(Beginning of Source information)

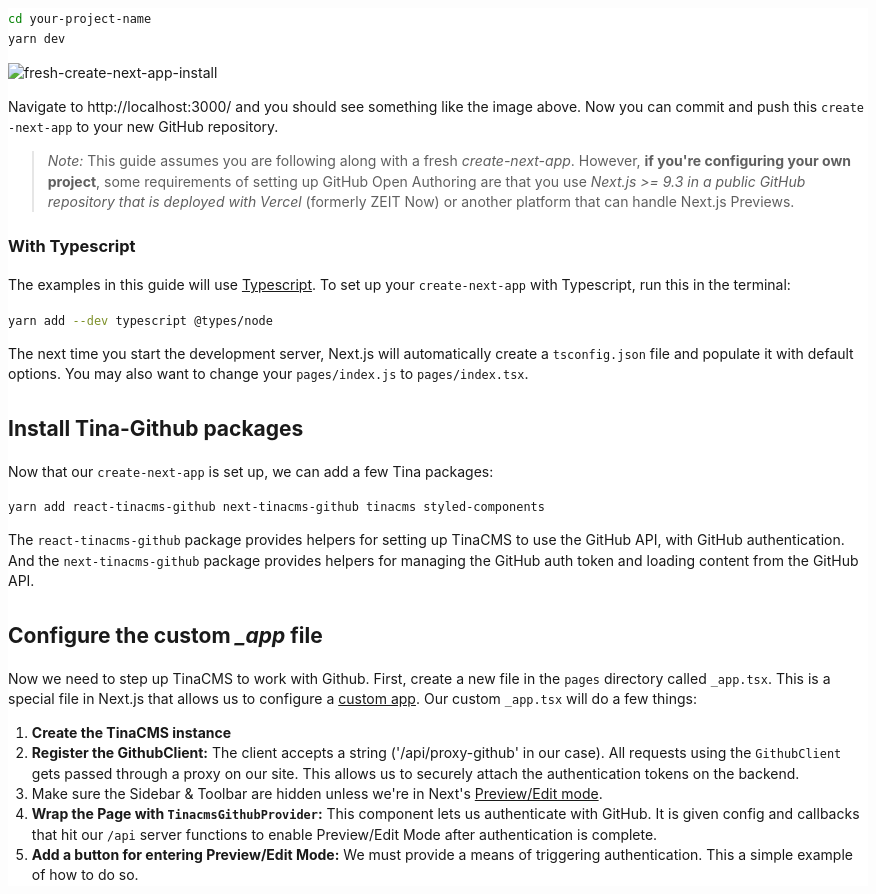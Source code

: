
 ```bash
cd your-project-name
yarn dev
```

![fresh-create-next-app-install](/img/github-open-auth-cna/create-next-app.png)

Navigate to http://localhost:3000/ and you should see something like the image above. Now you can commit and push this `create-next-app` to your new GitHub repository.

> _Note:_ This guide assumes you are following along with a fresh _create-next-app_. However, **if you're configuring your own project**, some requirements of setting up GitHub Open Authoring are that you use _Next.js >= 9.3 in a public GitHub repository that is deployed with Vercel_ (formerly ZEIT Now) or another platform that can handle Next.js Previews.

### With Typescript

The examples in this guide will use [Typescript](https://www.typescriptlang.org/). To set up your `create-next-app` with Typescript, run this in the terminal:

```bash
yarn add --dev typescript @types/node
```

The next time you start the development server, Next.js will automatically create a `tsconfig.json` file and populate it with default options. You may also want to change your `pages/index.js` to `pages/index.tsx`.

## Install Tina-Github packages

Now that our `create-next-app` is set up, we can add a few Tina packages:

```bash
yarn add react-tinacms-github next-tinacms-github tinacms styled-components
```

The `react-tinacms-github` package provides helpers for setting up TinaCMS to use the GitHub API, with GitHub authentication. And the `next-tinacms-github` package provides helpers for managing the GitHub auth token and loading content from the GitHub API.

## Configure the custom _\_app_ file

Now we need to step up TinaCMS to work with Github. First, create a new file in the `pages` directory called `_app.tsx`. This is a special file in Next.js that allows us to configure a [custom app](https://nextjs.org/docs/advanced-features/custom-app). Our custom `_app.tsx` will do a few things:

1. **Create the TinaCMS instance**
2. **Register the GithubClient:** The client accepts a string ('/api/proxy-github' in our case). All requests using the `GithubClient` gets passed through a proxy on our site. This allows us to securely attach the authentication tokens on the backend.
3. Make sure the Sidebar & Toolbar are hidden unless we're in Next's [Preview/Edit mode](https://nextjs.org/docs/advanced-features/preview-mode).
4. **Wrap the Page with `TinacmsGithubProvider`:** This component lets us authenticate with GitHub. It is given config and callbacks that hit our `/api` server functions to enable Preview/Edit Mode after authentication is complete.
5. **Add a button for entering Preview/Edit Mode:** We must provide a means of triggering authentication. This a simple example of how to do so.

(End of Source information)

_Work order:_ Check each line above for the string "react" and show the ones that have it.

_Problem solution:_
yarn add react-tinacms-github next-tinacms-github tinacms styled-components
The `react-tinacms-github` package provides helpers for setting up TinaCMS to use the GitHub API, with GitHub authentication. And the `next-tinacms-github` package provides helpers for managing the GitHub auth token and loading content from the GitHub API.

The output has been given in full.